PROMPT —
All of the data that follows should be given again exactly, without its images.
[Opening DATASET CONTENT section]
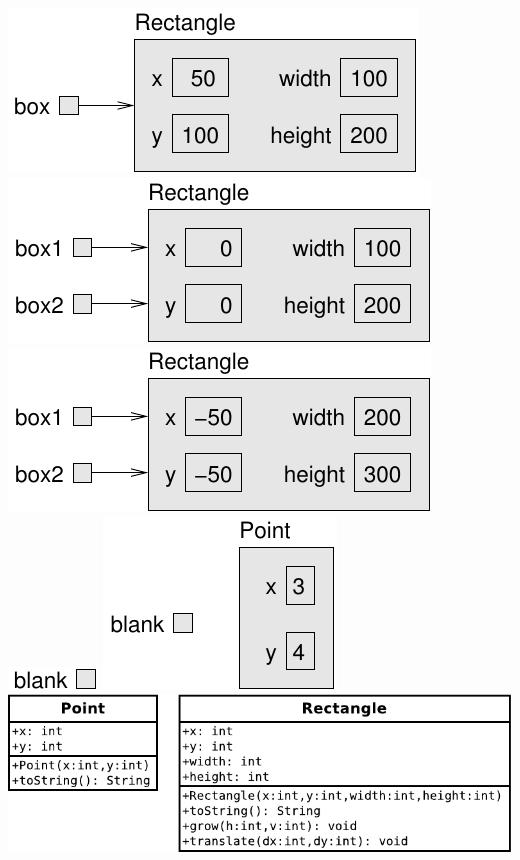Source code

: \documentclass[12pt]{book}
\begin{document}
\clearpage%
\includegraphics{./figs/rectangle2.pdf}
\clearpage%
\includegraphics{./figs/aliasing.pdf}
\clearpage%
\includegraphics{./figs/aliasing2.pdf}
\clearpage%
\includegraphics{./figs/reference2.pdf}
\clearpage%
\includegraphics{./figs/reference3.pdf}
\clearpage%
\includegraphics{./figs/point-rect.pdf}
\end{document}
[Closing DATASET CONTENT section]
THE COMPLETED TASK —
Source code

: \documentclass[12pt]{book}
\begin{document}
\clearpage%
\includegraphics{./figs/rectangle2.pdf}
\clearpage%
\includegraphics{./figs/aliasing.pdf}
\clearpage%
\includegraphics{./figs/aliasing2.pdf}
\clearpage%
\includegraphics{./figs/reference2.pdf}
\clearpage%
\includegraphics{./figs/reference3.pdf}
\clearpage%
\includegraphics{./figs/point-rect.pdf}
\end{document}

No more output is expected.